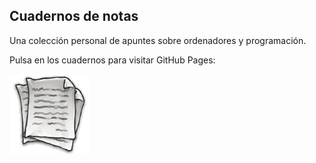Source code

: ## Cuadernos de notas

Una colección personal de apuntes sobre ordenadores y programación.

Pulsa en los cuadernos para visitar GitHub Pages:

[![](enlace.png)](https://clavedecodigo.github.io)



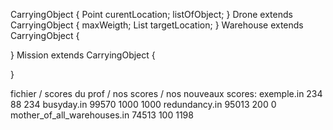 CarryingObject {
  Point curentLocation;
  listOfObject;
}
Drone extends CarryingObject {
  maxWeigth;
  List<Point> targetLocation;
}
Warehouse extends CarryingObject {

}
Mission extends CarryingObject {

}

fichier / scores du prof / nos scores / nos nouveaux scores:
exemple.in 234 88 234
busyday.in 99570 1000 1000
redundancy.in 95013 200 0
mother_of_all_warehouses.in 74513 100 1198
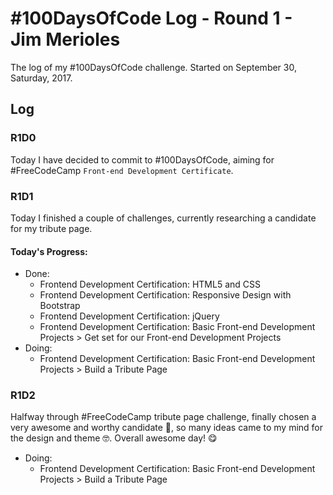 # #100DaysOfCode Log - Round 1 - Jim Merioles

The log of my #100DaysOfCode challenge. Started on September 30, Saturday, 2017.

## Log

### R1D0
Today I have decided to commit to #100DaysOfCode, aiming for #FreeCodeCamp `Front-end Development Certificate`.

### R1D1
Today I finished a couple of challenges, currently researching a candidate for my tribute page.
#### Today's Progress: 
- Done:
  - Frontend Development Certification: HTML5 and CSS
  - Frontend Development Certification: Responsive Design with Bootstrap
  - Frontend Development Certification: jQuery
  - Frontend Development Certification: Basic Front-end Development Projects > Get set for our Front-end Development Projects
- Doing: 
  - Frontend Development Certification: Basic Front-end Development Projects > Build a Tribute Page

### R1D2
Halfway through #FreeCodeCamp tribute page challenge, finally chosen a very awesome and worthy candidate 🤣, so many ideas came to my mind for the design and theme 🤓. Overall awesome day! 😋
- Doing: 
  - Frontend Development Certification: Basic Front-end Development Projects > Build a Tribute Page

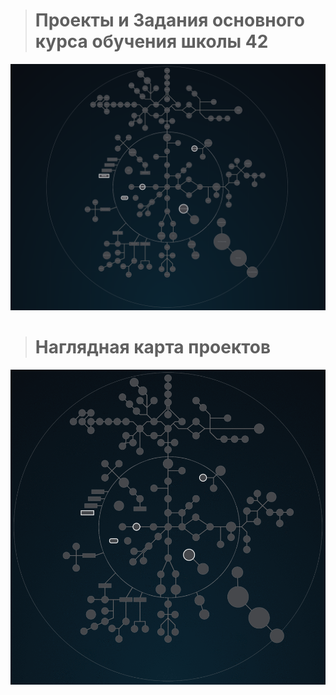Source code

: 
> # Проекты и Задания основного курса обучения школы 42  #


![42 Shool](./Holy_Graph.png)

> # Наглядная карта проектов #

![42 Shool](./highlighting_branches_Holy_Graph.gif)

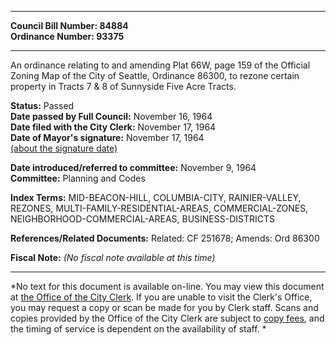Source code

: * * * * *  
  
**Council Bill Number: [](#h0)[](#h2)84884**   
**Ordinance Number: 93375**  
  
* * * * *  
  
An ordinance relating to and amending Plat 66W, page 159 of the Official Zoning Map of the City of Seattle, Ordinance 86300, to rezone certain property in Tracts 7 & 8 of Sunnyside Five Acre Tracts.  
  
**Status:** Passed   
**Date passed by Full Council:** November 16, 1964   
**Date filed with the City Clerk:** November 17, 1964   
**Date of Mayor's signature:** November 17, 1964   
[(about the signature date)](/~public/approvaldate.htm)   
  
  
**Date introduced/referred to committee:** November 9, 1964   
**Committee:** Planning and Codes   
  
**Index Terms:** MID-BEACON-HILL, COLUMBIA-CITY, RAINIER-VALLEY, REZONES, MULTI-FAMILY-RESIDENTIAL-AREAS, COMMERCIAL-ZONES, NEIGHBORHOOD-COMMERCIAL-AREAS, BUSINESS-DISTRICTS  
  
**References/Related Documents:** Related: CF 251678; Amends: Ord 86300  
  
**Fiscal Note:** *(No fiscal note available at this time)*  
  
* * * * *  
  
*No text for this document is available on-line. You may view this document at [the Office of the City Clerk](http://www.seattle.gov/leg/clerk/contactUs.htm). If you are unable to visit the Clerk's Office, you may request a copy or scan be made for you by Clerk staff. Scans and copies provided by the Office of the City Clerk are subject to [copy fees](http://clerk.seattle.gov/~public/clerkfees.htm), and the timing of service is dependent on the availability of staff. *  
  
  
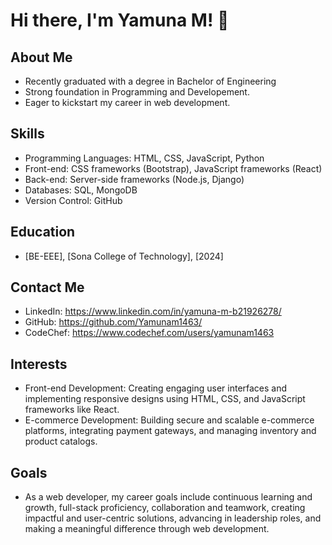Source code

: # Hi there, I'm Yamuna M! 👋

## About Me
- Recently graduated with a degree in Bachelor of Engineering
- Strong foundation in Programming and Developement.
- Eager to kickstart my career in web development.

## Skills
- Programming Languages: HTML, CSS, JavaScript, Python
- Front-end: CSS frameworks (Bootstrap), JavaScript frameworks (React) 
- Back-end: Server-side frameworks (Node.js, Django)
- Databases: SQL, MongoDB
- Version Control: GitHub
  
## Education
- [BE-EEE], [Sona College of Technology], [2024]

## Contact Me
- LinkedIn: https://www.linkedin.com/in/yamuna-m-b21926278/
- GitHub: https://github.com/Yamunam1463/
- CodeChef: https://www.codechef.com/users/yamunam1463

## Interests
- Front-end Development: Creating engaging user interfaces and implementing responsive designs using HTML, CSS, and JavaScript frameworks like React.
- E-commerce Development: Building secure and scalable e-commerce platforms, integrating payment gateways, and managing inventory and product catalogs.

## Goals
- As a web developer, my career goals include continuous learning and growth, full-stack proficiency,
collaboration and teamwork, creating impactful and user-centric solutions, advancing in leadership roles,
and making a meaningful difference through web development.
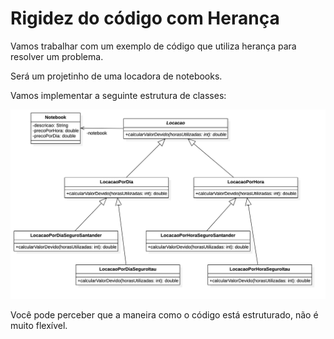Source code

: # Rigidez do código com Herança

Vamos trabalhar com um exemplo de código que utiliza herança para resolver um problema.

Será um projetinho de uma locadora de notebooks.

Vamos implementar a seguinte estrutura de classes:

![Estrutura de classes](./diagrama-de-classes.png)

Você pode perceber que a maneira como o código está estruturado, não é muito flexível.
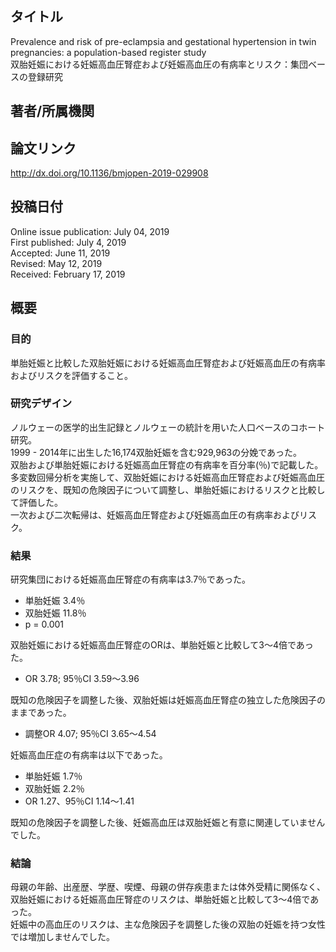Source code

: ## タイトル
Prevalence and risk of pre-eclampsia and gestational hypertension in twin pregnancies: a population-based register study  
双胎妊娠における妊娠高血圧腎症および妊娠高血圧の有病率とリスク：集団ベースの登録研究

## 著者/所属機関

## 論文リンク
http://dx.doi.org/10.1136/bmjopen-2019-029908

## 投稿日付
Online issue publication: July 04, 2019  
First published: July 4, 2019  
Accepted: June 11, 2019  
Revised: May 12, 2019  
Received: February 17, 2019

## 概要
### 目的
単胎妊娠と比較した双胎妊娠における妊娠高血圧腎症および妊娠高血圧の有病率およびリスクを評価すること。

### 研究デザイン
ノルウェーの医学的出生記録とノルウェーの統計を用いた人口ベースのコホート研究。  
1999 - 2014年に出生した16,174双胎妊娠を含む929,963の分娩であった。  
双胎および単胎妊娠における妊娠高血圧腎症の有病率を百分率(％)で記載した。  
多変数回帰分析を実施して、双胎妊娠における妊娠高血圧腎症および妊娠高血圧のリスクを、既知の危険因子について調整し、単胎妊娠におけるリスクと比較して評価した。  
一次および二次転帰は、妊娠高血圧腎症および妊娠高血圧の有病率およびリスク。

### 結果
研究集団における妊娠高血圧腎症の有病率は3.7％であった。
* 単胎妊娠 3.4％
* 双胎妊娠 11.8％
* p = 0.001  

双胎妊娠における妊娠高血圧腎症のORは、単胎妊娠と比較して3〜4倍であった。
* OR 3.78; 95％CI 3.59〜3.96  

既知の危険因子を調整した後、双胎妊娠は妊娠高血圧腎症の独立した危険因子のままであった。
* 調整OR 4.07; 95％CI 3.65〜4.54

妊娠高血圧症の有病率は以下であった。
* 単胎妊娠 1.7％
* 双胎妊娠 2.2％
* OR 1.27、95％CI 1.14〜1.41

既知の危険因子を調整した後、妊娠高血圧は双胎妊娠と有意に関連していませんでした。

### 結論
母親の年齢、出産歴、学歴、喫煙、母親の併存疾患または体外受精に関係なく、双胎妊娠における妊娠高血圧腎症のリスクは、単胎妊娠と比較して3〜4倍であった。  
妊娠中の高血圧のリスクは、主な危険因子を調整した後の双胎の妊娠を持つ女性では増加しませんでした。
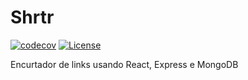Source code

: # Shrtr

[![codecov](https://codecov.io/gh/caiocampos/shrtr/branch/master/graph/badge.svg)](https://codecov.io/gh/caiocampos/shrtr)
[![License](https://img.shields.io/github/license/caiocampos/shrtr.svg)](LICENSE)


Encurtador de links usando React, Express e MongoDB
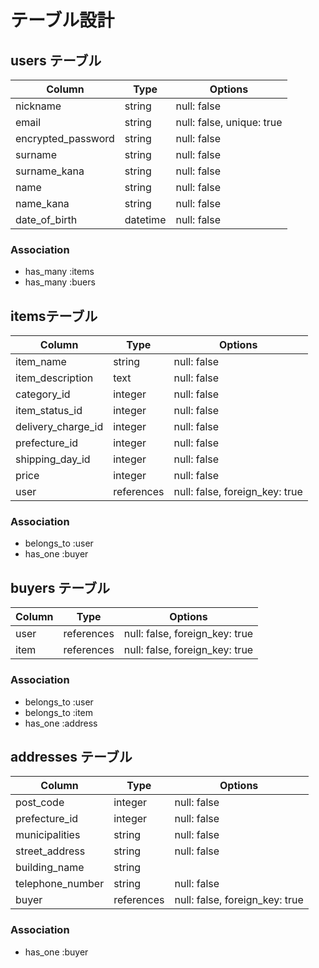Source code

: # テーブル設計

## users テーブル

| Column             | Type     | Options     |
| ------------------ | -------- | ----------- |
| nickname           | string   | null: false |
| email              | string   | null: false, unique: true |
| encrypted_password | string   | null: false |
| surname            | string   | null: false |
| surname_kana       | string   | null: false |
| name               | string   | null: false |
| name_kana          | string   | null: false |
| date_of_birth      | datetime | null: false |

### Association

- has_many :items
- has_many :buers
<!-- - has_many :messages -->

##  itemsテーブル

| Column             | Type    | Options     |
| ------------------ | ------  | ----------- |
| item_name          | string  | null: false |
| item_description   | text    | null: false |
| category_id        | integer | null: false |
| item_status_id     | integer | null: false |
| delivery_charge_id | integer | null: false |
| prefecture_id      | integer | null: false |
| shipping_day_id    | integer | null: false |
| price              | integer | null: false |
| user               | references | null: false, foreign_key: true |

### Association

- belongs_to :user
- has_one :buyer
<!-- - has_many :messages -->

## buyers テーブル

| Column | Type       | Options                        |
| ------ | ---------- | ------------------------------ |
| user   | references | null: false, foreign_key: true |投稿者
| item   | references | null: false, foreign_key: true |

### Association

- belongs_to :user
- belongs_to :item
- has_one :address

## addresses テーブル

| Column           | Type         | Options                        |
| ---------------- | ------------ | ------------------------------ |
| post_code        | integer      | null: false                    |
| prefecture_id    | integer      | null: false                    |
| municipalities   | string       | null: false                    |
| street_address   | string       | null: false                    |
| building_name    | string       |                                |
| telephone_number | string       | null: false                    |
| buyer            | references   | null: false, foreign_key: true |


### Association

- has_one  :buyer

## WHAT IS EXPECTED
Starting at the first line of the material above and ending with the line that contains "redundancy.in 95013 200 0", reproduce every line exactly, and leave out the pictures.

## ANSWER BOX
Source code

: ## Cuadernos de notas

Una colección personal de apuntes sobre ordenadores y programación.

Pulsa en los cuadernos para visitar GitHub Pages:

[![](enlace.png)](https://clavedecodigo.github.io)



 CarryingObject {
  Point curentLocation;
  listOfObject;
}
Drone extends CarryingObject {
  maxWeigth;
  List<Point> targetLocation;
}
Warehouse extends CarryingObject {

}
Mission extends CarryingObject {

}

fichier / scores du prof / nos scores / nos nouveaux scores:
exemple.in 234 88 234
busyday.in 99570 1000 1000
redundancy.in 95013 200 0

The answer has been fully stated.